The Bloody Sunday families carried a banner with the slogan “towards justice” as they marched to Londonderry’s Guildhall on Thursday.

They completed a parade which was cut short in blood and chaos 47 years ago.

On Thursday it ended with applause.

The demonstration on Bloody Sunday was about the withheld right to public procession in a Northern Ireland pockmarked by violence in 1972.

The quiet refrain of We Shall Overcome, a US Civil Rights anthem popularised by the folk singer Pete Seeger, echoed through silent residential streets as the families proceeded from the Bogside into Londonderry city centre.

Onlookers applauded from the sidelines amid the pouring rain.

Mickey McKinney’s oldest brother Willie was a fun-loving amateur photographer shot dead while he filmed the march.

Bloody Sunday march
Bloody Sunday march

Mr McKinney walked in the front line of families clutching a photo of his brother bearing the message “Justice for William McKinney”.

He has been in the front line of campaigning for answers for decades.

Mr McKinney said: “It is important to point out that justice for one family is justice for all of us.”

Soldier F is to be charged with murdering his brother and James Wray.

Mr Wray’s brother John, 57, said: “David Cameron said it was unjustified and, I am not a lawyer but unjustified homicide, there is a term for that – and it is murder.”

For years families of the dead faced the slur that their loved ones were engaged in violence.

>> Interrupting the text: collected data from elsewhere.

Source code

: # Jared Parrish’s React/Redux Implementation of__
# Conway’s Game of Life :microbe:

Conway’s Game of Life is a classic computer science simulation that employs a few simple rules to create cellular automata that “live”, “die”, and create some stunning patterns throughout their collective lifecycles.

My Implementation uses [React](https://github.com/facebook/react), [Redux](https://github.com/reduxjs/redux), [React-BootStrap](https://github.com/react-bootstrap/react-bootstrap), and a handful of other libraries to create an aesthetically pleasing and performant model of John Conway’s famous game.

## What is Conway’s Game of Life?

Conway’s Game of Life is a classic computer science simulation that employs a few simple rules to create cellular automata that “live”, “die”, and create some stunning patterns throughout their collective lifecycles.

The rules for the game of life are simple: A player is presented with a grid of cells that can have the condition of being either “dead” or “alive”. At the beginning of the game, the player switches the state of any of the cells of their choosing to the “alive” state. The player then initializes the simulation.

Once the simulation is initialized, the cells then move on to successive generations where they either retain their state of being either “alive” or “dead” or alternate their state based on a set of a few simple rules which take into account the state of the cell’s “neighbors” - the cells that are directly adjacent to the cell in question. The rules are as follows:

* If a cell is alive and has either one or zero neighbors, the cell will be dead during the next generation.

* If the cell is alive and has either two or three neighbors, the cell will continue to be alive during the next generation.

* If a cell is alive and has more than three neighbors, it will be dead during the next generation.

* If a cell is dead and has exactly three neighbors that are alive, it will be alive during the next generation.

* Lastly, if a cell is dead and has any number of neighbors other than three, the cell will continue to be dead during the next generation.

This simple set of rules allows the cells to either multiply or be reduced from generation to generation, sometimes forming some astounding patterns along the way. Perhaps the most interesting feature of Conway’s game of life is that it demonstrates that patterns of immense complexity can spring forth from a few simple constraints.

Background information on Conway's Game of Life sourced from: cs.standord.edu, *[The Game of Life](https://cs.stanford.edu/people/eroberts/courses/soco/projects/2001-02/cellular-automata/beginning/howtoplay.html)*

Bloody Sunday prosecutions
Bloody Sunday prosecutions

In 2010 Lord Saville declared them innocent, prompting the former prime minister’s famous “unjustified and unjustifiable” sound bite.

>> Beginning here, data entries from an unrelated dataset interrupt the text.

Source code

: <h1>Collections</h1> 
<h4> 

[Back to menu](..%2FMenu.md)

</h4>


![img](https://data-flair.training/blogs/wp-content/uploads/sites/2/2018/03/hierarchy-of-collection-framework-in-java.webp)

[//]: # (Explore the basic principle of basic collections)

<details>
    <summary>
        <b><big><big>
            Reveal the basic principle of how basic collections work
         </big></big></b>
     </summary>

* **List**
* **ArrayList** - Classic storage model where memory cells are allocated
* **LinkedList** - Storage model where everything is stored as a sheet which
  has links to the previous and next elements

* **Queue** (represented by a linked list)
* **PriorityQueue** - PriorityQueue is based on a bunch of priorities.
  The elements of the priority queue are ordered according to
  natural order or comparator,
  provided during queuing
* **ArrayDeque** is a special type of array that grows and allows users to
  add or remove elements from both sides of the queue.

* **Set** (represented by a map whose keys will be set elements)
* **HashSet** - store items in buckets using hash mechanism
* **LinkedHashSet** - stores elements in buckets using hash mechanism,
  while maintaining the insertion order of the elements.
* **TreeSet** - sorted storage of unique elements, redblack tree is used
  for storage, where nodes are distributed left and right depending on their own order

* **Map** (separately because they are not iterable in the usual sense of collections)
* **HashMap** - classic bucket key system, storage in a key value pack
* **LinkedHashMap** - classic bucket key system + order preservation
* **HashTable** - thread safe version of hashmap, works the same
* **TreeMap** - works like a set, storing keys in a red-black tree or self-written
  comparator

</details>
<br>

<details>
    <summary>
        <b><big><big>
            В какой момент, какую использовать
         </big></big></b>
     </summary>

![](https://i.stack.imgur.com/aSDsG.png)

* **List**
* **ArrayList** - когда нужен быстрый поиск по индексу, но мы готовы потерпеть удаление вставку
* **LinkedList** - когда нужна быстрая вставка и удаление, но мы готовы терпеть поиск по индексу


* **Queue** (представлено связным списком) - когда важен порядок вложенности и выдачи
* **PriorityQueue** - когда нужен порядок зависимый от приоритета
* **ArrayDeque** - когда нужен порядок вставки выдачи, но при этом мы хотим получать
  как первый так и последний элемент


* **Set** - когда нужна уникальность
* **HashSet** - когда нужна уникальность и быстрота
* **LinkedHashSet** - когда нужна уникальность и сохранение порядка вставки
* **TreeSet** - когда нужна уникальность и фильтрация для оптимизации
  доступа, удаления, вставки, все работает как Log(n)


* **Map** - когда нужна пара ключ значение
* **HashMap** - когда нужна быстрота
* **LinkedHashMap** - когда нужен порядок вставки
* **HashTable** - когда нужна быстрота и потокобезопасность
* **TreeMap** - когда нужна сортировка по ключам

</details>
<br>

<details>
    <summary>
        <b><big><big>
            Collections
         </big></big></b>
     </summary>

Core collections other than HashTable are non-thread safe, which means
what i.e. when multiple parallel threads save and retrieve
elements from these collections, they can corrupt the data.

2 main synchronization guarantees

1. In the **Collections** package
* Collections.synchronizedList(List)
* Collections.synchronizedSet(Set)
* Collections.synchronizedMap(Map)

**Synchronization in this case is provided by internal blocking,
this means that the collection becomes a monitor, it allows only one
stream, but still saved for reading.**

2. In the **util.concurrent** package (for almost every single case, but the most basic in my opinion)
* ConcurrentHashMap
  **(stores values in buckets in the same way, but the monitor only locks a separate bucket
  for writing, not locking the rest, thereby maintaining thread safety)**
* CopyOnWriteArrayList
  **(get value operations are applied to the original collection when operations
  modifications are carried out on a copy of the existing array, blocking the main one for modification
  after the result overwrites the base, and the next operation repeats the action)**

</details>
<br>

A gable wall near the marchers in the Bogside bore the message “The Peoples Army – IRA”.

Some believe the killings on Bloody Sunday helped catalyse the Provisional IRA’s campaign but it was a different people’s movement which has kept Bloody Sunday in the headlines.

The families walked from a museum dedicated to the events of the day.

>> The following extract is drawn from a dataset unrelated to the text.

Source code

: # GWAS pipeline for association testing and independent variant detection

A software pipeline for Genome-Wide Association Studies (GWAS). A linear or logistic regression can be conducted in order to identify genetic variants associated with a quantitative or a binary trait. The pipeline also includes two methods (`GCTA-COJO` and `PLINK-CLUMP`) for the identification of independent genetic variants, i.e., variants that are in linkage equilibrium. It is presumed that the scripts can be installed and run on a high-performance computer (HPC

It was a journey of minutes but, as prosecutors acknowledged, a “long road” towards the point of criminal proceedings.

Bloody Sunday march
Bloody Sunday march

The decision of the Director of Public Prosecutions Stephen Herron was conveyed to the families at a city centre hotel.

Mr Herron said: “I am mindful that it has been a long road for the families to reach this point and today will be another extremely difficult day for many of them.”

Afterwards relatives hugged and described the outcome as vindication mixed with disappointment.

The vow was to continue fighting for justice.

John Kelly’s brother Michael died aged 17. Soldier F will not be prosecuted in connection with his death.

He said: “The dead cannot cry out for justice, it is the duty of the living to do so for them.

“We have cried out for them for many years, and now we have succeeded for them.”